We perform Anisotropic Diffusion algorithm to evaluate the on-board computer processing since this algorithm is used to sharpen images. As we mentioned in Section 3.3, sharpening the satellite images and detecting objects such as clouds and forest fires from the satellite images are significantly useful. The pseudo code of the Anisotropic Diffusion algorithm is

shown in Alg. 1, as we have ported the 2D Anisotropic Diffusion code from MATLAB to C++ AMP, OpenCL and OpenMP in order to execute the application on HSA compliant platform. In this study, we only deal with the code, since the quality of Anisotropic Diffusion is well-known from the previous studies. 40-42)

# **5.1.2. LULESH**

LULESH is created as a result of the project, The Shock Hydrodynamics Challenge Problem, which is originally defined and implemented by Lawrence Livermore National Laboratory (LLNL) as one of five challenge problems in Defense Advanced Research Projects Agency (DARPA)'s Ubiquitous High Performance Computing (UHPC) program. LULESH is a highly simplified shock hydro application in order to solve only a simple Sedov blast problems. Hodeling hydrodynamics is significant in computer simulations as it is used to understand the motion of materials relative with each other under the force. Furthermore, these kind of simulations are preferable to use the parallel computing. In order to achieve parallelism, LLNL provides an open-source version of LULESH\*\*††, which is ported to the different environments such as MPI, OpenMP, OpenCL and C++AMP.

### 5.2. Testbeds

Test platforms Two test machines, A10 and R&R, are used for this experiment. A10 is Acer's laptop that is maintained with AMD A10-8700P Accelerated Processing Unit (APU), which consists of 4 core CPUs and 6 compute unit GPUs in a chip. APU is AMD's product name of a new type of processing unit, which integrates CPU and GPU in a die. APU is normally termed as "integrated GPU". R&R is a custom made desktop computer and consists of AMD Ryzen<sup>™</sup> 7 1800x8 core CPUs and AMD Radeon<sup>™</sup> R9 nano GPU. More details are shown in Table 1. As the test machines are general-purpose computers, the range of the energy consumption differs from the embedded systems, especially R&R. Both A10 and R&R are used for experimental observations 1 and 2, while only A10 is used for observation 3.

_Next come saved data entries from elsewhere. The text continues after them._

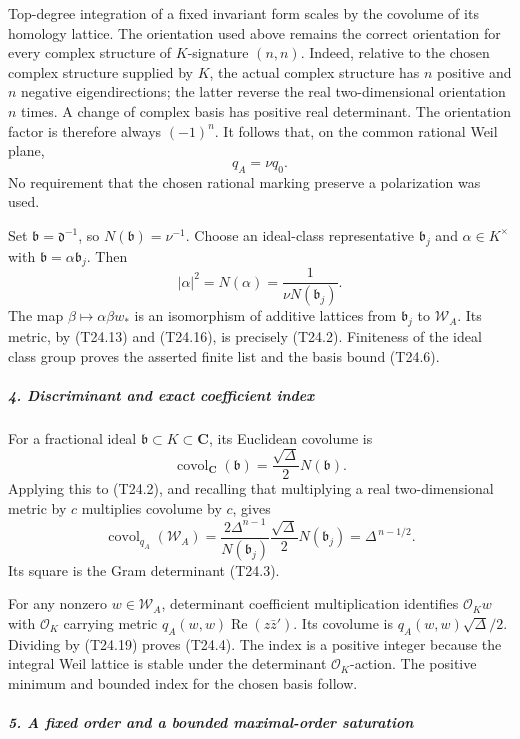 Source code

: \documentclass[11pt,a4paper]{article}
\theoremstyle{definition}
\begin{document}
Top-degree integration of a fixed invariant form scales by the covolume of its homology lattice. The orientation used above remains the correct orientation for every complex structure of \(K\)-signature \((n,n)\). Indeed, relative to the chosen complex structure supplied by \(K\), the actual complex structure has \(n\) positive and \(n\) negative eigendirections; the latter reverse the real two-dimensional orientation \(n\) times. A change of complex basis has positive real determinant. The orientation factor is therefore always \((-1)^n\). It follows that, on the common rational Weil plane, \[
 q_A=\nu q_0.
 \tag{T24.16}
\] No requirement that the chosen rational marking preserve a polarization was used.

Set \(\mathfrak b=\mathfrak d^{-1}\), so \(N(\mathfrak b)=\nu^{-1}\). Choose an ideal-class representative \(\mathfrak b_j\) and \(\alpha\in K^\times\) with \(\mathfrak b=\alpha\mathfrak b_j\). Then \[
 |\alpha|^2=N(\alpha)=\frac{1}{\nu N(\mathfrak b_j)}.
 \tag{T24.17}
\] The map \(\beta\mapsto\alpha\beta w_*\) is an isomorphism of additive lattices from \(\mathfrak b_j\) to \(\mathscr W_A\). Its metric, by (T24.13) and (T24.16), is precisely (T24.2). Finiteness of the ideal class group proves the asserted finite list and the basis bound (T24.6).

\subparagraph{4. Discriminant and exact coefficient index}\label{discriminant-and-exact-coefficient-index}

For a fractional ideal \(\mathfrak b\subset K\subset\mathbf C\), its Euclidean covolume is \[
 \operatorname{covol}_{\mathbf C}(\mathfrak b)
       =\frac{\sqrt\Delta}{2}N(\mathfrak b).
 \tag{T24.18}
\] Applying this to (T24.2), and recalling that multiplying a real two-dimensional metric by \(c\) multiplies covolume by \(c\), gives \[
 \operatorname{covol}_{q_A}(\mathscr W_A)
      =\frac{2\Delta^{n-1}}{N(\mathfrak b_j)}
          \frac{\sqrt\Delta}{2}N(\mathfrak b_j)
      =\Delta^{\,n-1/2}.
 \tag{T24.19}
\] Its square is the Gram determinant (T24.3).

For any nonzero \(w\in\mathscr W_A\), determinant coefficient multiplication identifies \(\mathcal O_Kw\) with \(\mathcal O_K\) carrying metric \(q_A(w,w)\operatorname{Re}(z\bar z')\). Its covolume is \(q_A(w,w)\sqrt\Delta/2\). Dividing by (T24.19) proves (T24.4). The index is a positive integer because the integral Weil lattice is stable under the determinant \(\mathcal O_K\)-action. The positive minimum and bounded index for the chosen basis follow.

\subparagraph{5. A fixed order and a bounded maximal-order saturation}\label{a-fixed-order-and-a-bounded-maximal-order-saturation}
\end{document}
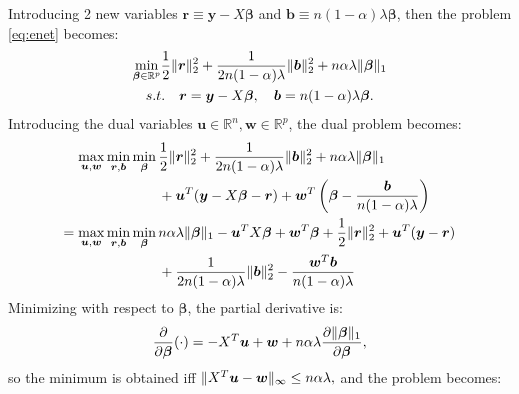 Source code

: Introducing 2 new variables $\boldsymbol r\equiv \boldsymbol y-X\boldsymbol\beta$ and $\boldsymbol b\equiv n(1-\alpha)\lambda \boldsymbol\beta$, then the problem \eqref{eq:enet} becomes:
\begin{equation}
    \label{eq:dual+rb}
    \begin{gathered}
    \underset{\boldsymbol\beta\in \mathbb{R}^p}{\mathrm{min}}\frac{1}{2}\lVert\boldsymbol r\rVert_2^2+\frac{1}{2n(1-\alpha)\lambda}\lVert\boldsymbol b\rVert_2^2+n\alpha\lambda\lVert\boldsymbol\beta\rVert_1\\s.t.\quad \boldsymbol r=\boldsymbol y-X\boldsymbol\beta,\quad \boldsymbol b=n(1-\alpha)\lambda \boldsymbol\beta.
\end{gathered}
\end{equation}
Introducing the dual variables $\boldsymbol u\in\mathbb{R}^{n},\boldsymbol w\in\mathbb{R}^p$, the dual problem becomes:
\begin{gather}
    \label{eq:dual+uw}
    \begin{aligned}
        \underset{\boldsymbol u,\boldsymbol w}{\mathrm{max}}\,\underset{\boldsymbol r,\boldsymbol b}{\mathrm{min}}\,\underset{\boldsymbol\beta}{\mathrm{min}}\,&\frac{1}{2}\lVert\boldsymbol r\rVert_2^2+\frac{1}{2n(1-\alpha)\lambda}\lVert\boldsymbol b\rVert_2^2+n\alpha\lambda\lVert\boldsymbol\beta\rVert_1\\
        &+\boldsymbol u^T(\boldsymbol y-X\boldsymbol\beta-\boldsymbol r)+\boldsymbol w^T\left(\boldsymbol\beta-\frac{\boldsymbol b}{n(1-\alpha)\lambda}\right)\\
        =\underset{\boldsymbol u,\boldsymbol w}{\mathrm{max}}\,\underset{\boldsymbol r,\boldsymbol b}{\mathrm{min}}\,\underset{\boldsymbol\beta}{\mathrm{min}}\,&n\alpha\lambda\lVert\boldsymbol\beta\rVert_1-\boldsymbol u^TX\boldsymbol\beta+\boldsymbol w^T\boldsymbol\beta+\frac{1}{2}\lVert\boldsymbol r\rVert_2^2+\boldsymbol u^T(\boldsymbol y-\boldsymbol r)\\
        &+\frac{1}{2n(1-\alpha)\lambda}\lVert\boldsymbol b\rVert_2^2-\frac{\boldsymbol w^T\boldsymbol b}{n(1-\alpha)\lambda}
    \end{aligned}    
\end{gather}
Minimizing with respect to $\boldsymbol\beta$, the partial derivative is:
\begin{equation}
    \label{eq:partialbeta}
    \frac{\partial}{\partial\boldsymbol\beta}(\cdot) =-X^T\boldsymbol u+\boldsymbol w+n\alpha\lambda\frac{\partial\lVert\boldsymbol\beta\rVert_1}{\partial\boldsymbol\beta},
\end{equation}
so the minimum is obtained iff $\lVert X^T\boldsymbol u-\boldsymbol w\rVert_\infty\leq n\alpha\lambda,$ and the problem becomes:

Test application 1 This application performs Anisotropic Diffusion algorithm in order to measure a computation time on the following three combination of the accelerators; HSACalc, CPUCalc, and OMPCalc. HSACalc is about the computation of the algorithm using GPU with the HSA extension. CPUCalc and OMPCalc are the computation of the algorithm on single-core CPU and multicore CPUs, respectively. OpenMP's loop parallel technique is used in OMPCalc for multicores. The aim of this test application is to confirm the computation time improvements of GPU/HSA instead of a single core CPU.

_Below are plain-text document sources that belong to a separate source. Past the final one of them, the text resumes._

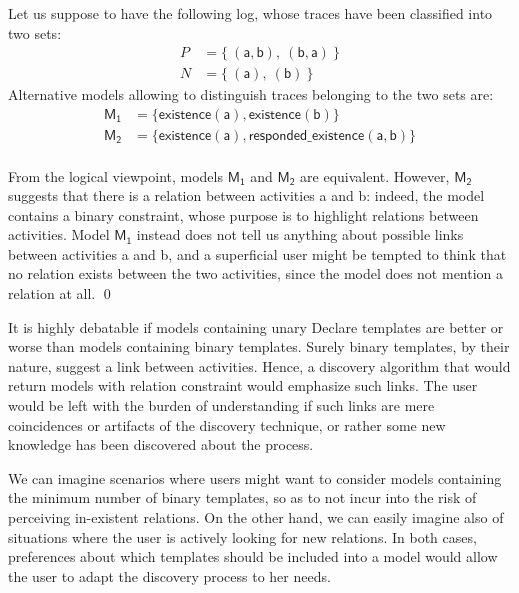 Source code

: \begin{example}
\label{ex:unaryVsBinary}
Let us suppose to have the following log, whose traces have been classified into two sets:
%
\begin{align*}
P & = \{\ (\mathsf{a}, \mathsf{b}),\ (\mathsf{b}, \mathsf{a})\ \} \\
N & = \{\ (\mathsf{a}),\ (\mathsf{b})\ \}
\end{align*}
%
Alternative models allowing to distinguish traces belonging to the two sets are:
\begin{align*}
\mathsf{M_1} & = \{ \mathsf{existence(a),existence(b)}\} \\
\mathsf{M_2} & = \{ \mathsf{existence(a), responded\_existence(a, b)}\}
\end{align*}
%
\\

From the logical viewpoint, models $\mathsf{M_1}$ and $\mathsf{M_2}$ are equivalent. However, $\mathsf{M_2}$ suggests that there is a relation between activities \textsf{a} and \textsf{b}: indeed, the model contains a binary constraint, whose purpose is to highlight relations between activities. Model $\mathsf{M_1}$  instead does not tell us anything about possible links between activities \textsf{a} and \textsf{b}, and a superficial user might be tempted to think that no relation exists between the two activities, since the model does not mention a relation at all.
\qed
\end{example}

It is highly debatable if models containing unary Declare templates are better or worse than models containing binary templates. Surely binary templates, by their nature, suggest a link between activities. Hence, a discovery algorithm that would return models with relation constraint would emphasize such links. The user would be left with the burden of understanding if such links are mere coincidences or artifacts of the discovery technique, or rather some new knowledge has been discovered about the process.

We can imagine scenarios where users might want to consider models containing the minimum number of binary templates, so as to not incur into the risk of perceiving in-existent relations. On the other hand, we can easily imagine also of situations where the user is actively looking for new relations. In both cases, preferences about which templates should be included into a model would allow the user to adapt the discovery process to her needs.

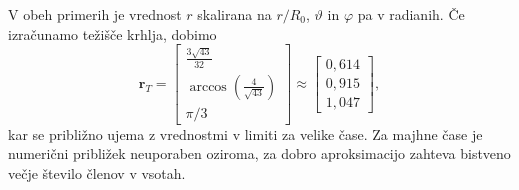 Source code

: \documentclass{article}
\def\phi{\varphi}
\def\theta{\vartheta}
\newcommand{\vect}[1]{\boldsymbol{#1}}
\begin{document}
V obeh primerih je vrednost $r$ skalirana na $r/R_0$, $\theta$ in $\phi$ pa v radianih.
Če izračunamo težišče krhlja, dobimo
\begin{equation}
\vect {r}_T=
\begin{bmatrix}
\frac{3\sqrt{43}}{32} \\
\arccos (\frac{4}{\sqrt{43}}) \\
\pi/3
\end{bmatrix}
\approx
\begin{bmatrix}
0,614 \\
0,915 \\
1,047
\end{bmatrix},
\end{equation}
kar se približno ujema z vrednostmi v limiti za velike čase.
Za majhne čase je numerični približek neuporaben oziroma, za dobro aproksimacijo zahteva bistveno večje število členov v vsotah.
\end{document}
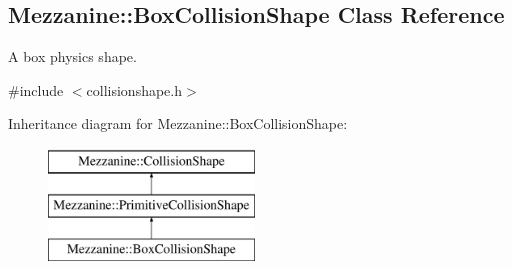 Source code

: \hypertarget{classMezzanine_1_1BoxCollisionShape}{
\subsection{Mezzanine::BoxCollisionShape Class Reference}
\label{classMezzanine_1_1BoxCollisionShape}
}


A box physics shape.  




{\ttfamily \#include $<$collisionshape.h$>$}

Inheritance diagram for Mezzanine::BoxCollisionShape:\begin{figure}[H]
\begin{center}
\leavevmode
\includegraphics[height=3.000000cm]{classMezzanine_1_1BoxCollisionShape}
\end{center}
\end{figure}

**Test application 2** There are three applications which run Anisotropic Diffusion algorithm in three different programming manners independently. The intention of this experiment is to monitor the energy consumptions of the different compute units in different programming manners.

**Test application 3** This application performs two algorithms (Anisotropic Diffusion and LULESH) concurrently with different sets. The intention of this experiment is to monitor how the energy consumption of the system changes with respect to the

different settings of tasks.

### 5.3. Experimental observations

Observation 1: Compiler vs Computing potential. First, we consider the relation between computing potential with respect to the different compiler versions. Test application 1 is compiled by three different versions (GCC5.4.0, GCC6.2.1<sup>‡‡</sup> and GCC 7.1.0<sup>§§</sup>) of GCC compiler toegther with 2 different options, "non-optimised" and "optimised". "Non-optimised" is compiled with "-O0" flag, and "optimised" is compiled with "-O3" flag. Each measurement is performed 100 times continuously.

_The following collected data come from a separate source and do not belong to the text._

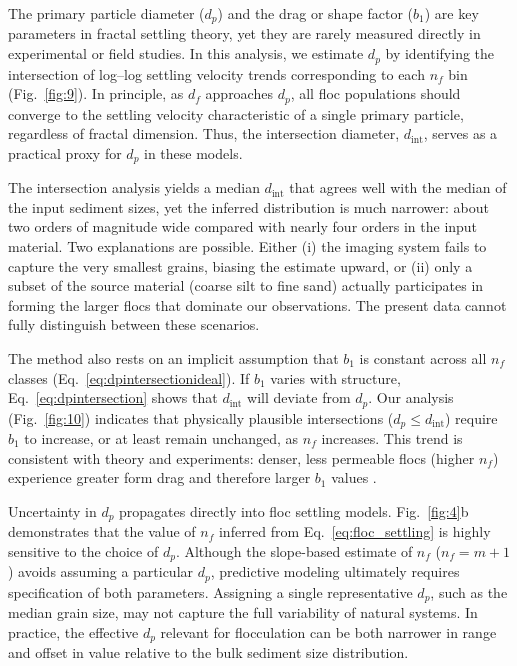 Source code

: \documentclass{agujournal2019}
\begin{document}
The primary particle diameter ($d_p$) and the drag or shape factor ($b_1$) are key parameters in fractal settling theory, yet they are rarely measured directly in experimental or field studies. In this analysis, we estimate $d_p$ by identifying the intersection of log--log settling velocity trends corresponding to each $n_f$ bin (Fig.~\ref{fig:9}). In principle, as $d_f$ approaches $d_p$, all floc populations should converge to the settling velocity characteristic of a single primary particle, regardless of fractal dimension. Thus, the intersection diameter, $d_{\text{int}}$, serves as a practical proxy for $d_p$ in these models.

The intersection analysis yields a median $d_{\text{int}}$ that agrees well with the median of the input sediment sizes, yet the inferred distribution is much narrower: about two orders of magnitude wide compared with nearly four orders in the input material.  Two explanations are possible.  Either (i) the imaging system fails to capture the very smallest grains, biasing the estimate upward, or (ii) only a subset of the source material (coarse silt to fine sand) actually participates in forming the larger flocs that dominate our observations.  The present data cannot fully distinguish between these scenarios.

The method also rests on an implicit assumption that $b_1$ is constant across all $n_f$ classes (Eq.~\eqref{eq:dpintersectionideal}).  If $b_1$ varies with structure, Eq.~\eqref{eq:dpintersection} shows that $d_{\text{int}}$ will deviate from $d_p$.  Our analysis (Fig.~\ref{fig:10}) indicates that physically plausible intersections ($d_p \le d_{\text{int}}$) require $b_1$ to increase, or at least remain unchanged, as $n_f$ increases.  This trend is consistent with theory and experiments: denser, less permeable flocs (higher $n_f$) experience greater form drag and therefore larger $b_1$ values \cite{strom2011explicit}.

Uncertainty in $d_p$ propagates directly into floc settling models. Fig.~\ref{fig:4}b demonstrates that the value of $n_f$ inferred from Eq.~\eqref{eq:floc_settling} is highly sensitive to the choice of $d_p$. Although the slope-based estimate of $n_f$ ($n_f = m + 1$) avoids assuming a particular $d_p$, predictive modeling ultimately requires specification of both parameters. Assigning a single representative $d_p$, such as the median grain size, may not capture the full variability of natural systems. In practice, the effective $d_p$ relevant for flocculation can be both narrower in range and offset in value relative to the bulk sediment size distribution.
\end{document}
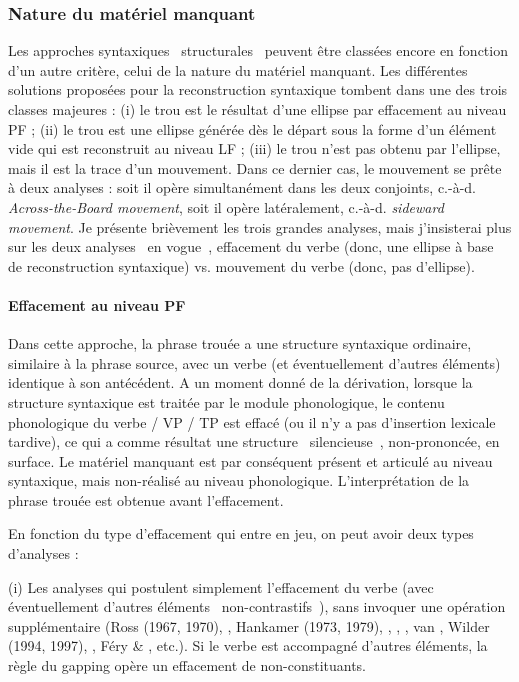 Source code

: \subsubsection{Nature du matériel manquant}
Les approches syntaxiques {\guillemotleft}~structurales~{\guillemotright} peuvent être classées encore en fonction d'un autre critère, celui de la nature du matériel manquant. Les différentes solutions proposées pour la reconstruction syntaxique tombent dans une des trois classes majeures : (i) le trou est le résultat d'une ellipse par effacement au niveau PF ; (ii) le trou est une ellipse générée dès le départ sous la forme d'un élément vide qui est reconstruit au niveau LF ; (iii) le trou n'est pas obtenu par l'ellipse, mais il est la trace d'un mouvement. Dans ce dernier cas, le mouvement se prête à deux analyses : soit il opère simultanément dans les deux conjoints, c.-à-d. \textit{Across-the-Board movement}, soit il opère latéralement, c.-à-d. \textit{sideward movement}. Je présente brièvement les trois grandes analyses, mais j'insisterai plus sur les deux analyses {\guillemotleft}~en vogue~{\guillemotright}, effacement du verbe (donc, une ellipse à base de reconstruction syntaxique) vs. mouvement du verbe (donc, pas d'ellipse).

\paragraph[Effacement au niveau PF]{Effacement au niveau PF}
Dans cette approche, la phrase trouée a une structure syntaxique ordinaire, similaire à la phrase source, avec un verbe (et éventuellement d'autres éléments) identique à son antécédent. A un moment donné de la dérivation, lorsque la structure syntaxique est traitée par le module phonologique, le contenu phonologique du verbe / VP / TP est effacé (ou il n'y a pas d'insertion lexicale tardive), ce qui a comme résultat une structure {\guillemotleft}~silencieuse~{\guillemotright}, non-prononcée, en surface. Le matériel manquant est par conséquent présent et articulé au niveau syntaxique, mais non-réalisé au niveau phonologique. L'interprétation de la phrase trouée est obtenue avant l'effacement.

En fonction du type d'effacement qui entre en jeu, on peut avoir deux types d'analyses :

(i) Les analyses qui postulent simplement l'effacement du verbe (avec éventuellement d'autres éléments {\guillemotleft}~non-contrastifs~{\guillemotright}), sans invoquer une opération supplémentaire (Ross (1967, 1970), \citet{Jackendoff1971}, Hankamer (1973, 1979), \citet{Stillings1975}, \citet{Kuno1976}, \citet{Neijt1979}, van \citet{Oirsouw1987}, Wilder (1994, 1997), \citet{Hartmann2000}, Féry \& \citet{Hartmann2005}, etc.). Si le verbe est accompagné d'autres éléments, la règle du gapping opère un effacement de non-constituants.



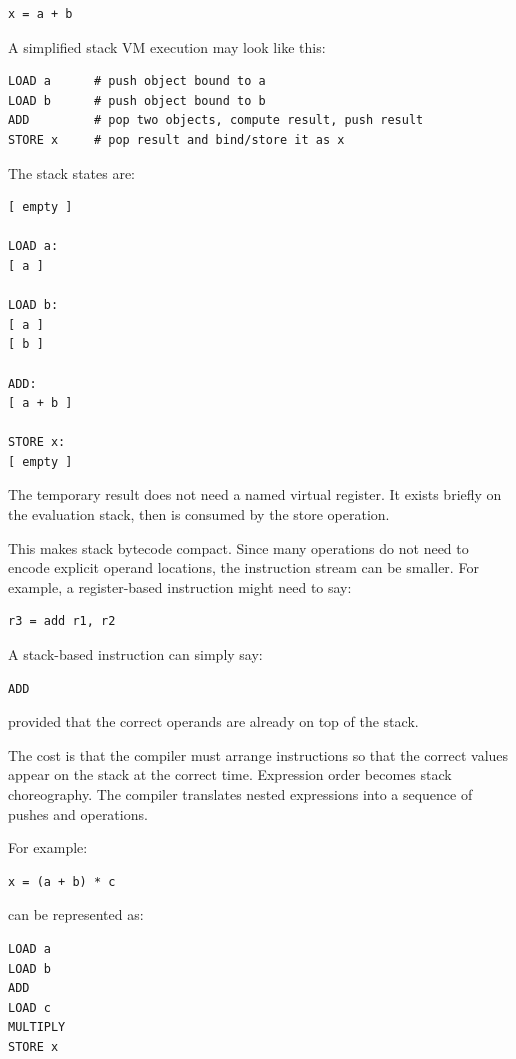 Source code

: \documentclass[a4paper,twoside]{report}
\begin{document}
\begin{verbatim}
x = a + b
\end{verbatim}

A simplified stack VM execution may look like this:

\begin{verbatim}
LOAD a      # push object bound to a
LOAD b      # push object bound to b
ADD         # pop two objects, compute result, push result
STORE x     # pop result and bind/store it as x
\end{verbatim}

The stack states are:

\begin{verbatim}
[ empty ]

LOAD a:
[ a ]

LOAD b:
[ a ]
[ b ]

ADD:
[ a + b ]

STORE x:
[ empty ]
\end{verbatim}

The temporary result does not need a named virtual register. It exists briefly on the evaluation stack, then is consumed by the store operation.

This makes stack bytecode compact. Since many operations do not need to encode explicit operand locations, the instruction stream can be smaller. For example, a register-based instruction might need to say:

\begin{verbatim}
r3 = add r1, r2
\end{verbatim}

A stack-based instruction can simply say:

\begin{verbatim}
ADD
\end{verbatim}

provided that the correct operands are already on top of the stack.

The cost is that the compiler must arrange instructions so that the correct values appear on the stack at the correct time. Expression order becomes stack choreography. The compiler translates nested expressions into a sequence of pushes and operations.

For example:

\begin{verbatim}
x = (a + b) * c
\end{verbatim}

can be represented as:

\begin{verbatim}
LOAD a
LOAD b
ADD
LOAD c
MULTIPLY
STORE x
\end{verbatim}
\end{document}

Observation 2: Energy consumption vs Programming manner. Then, we conduct an experiment about energy consumption of test application 2 implemented in different programming manners (using HSA for GPU, normal sequential execution on CPU, using OpenMP for parallelization on CPU). While the experiments of "optimised" and "non-optimised" versions of the applications are conducted in "Observation 1", we consider the worst case scenario in this observation. Hence, we use only non-optimised versions of the applications in this observation.



Fig. 3. Execution manners of a stand-alone parallel segment in terms of considering worst case execution time (WCET). Blue bars express sequential segments of tasks that should be executed sequentially only. Red bars are parallel segments of tasks. Parallel segments could be executed either in sequential or in parallel manner. The length of each task/bar describes its worst case execution time. The cases (A) and (B) are the execution manners of parallel segment of Task 1  $(\tau_1)$  in sequential and parallel, respectively. Similarly, (C) and (D) represent the execution manners for Task 2  $(\tau_2)$ .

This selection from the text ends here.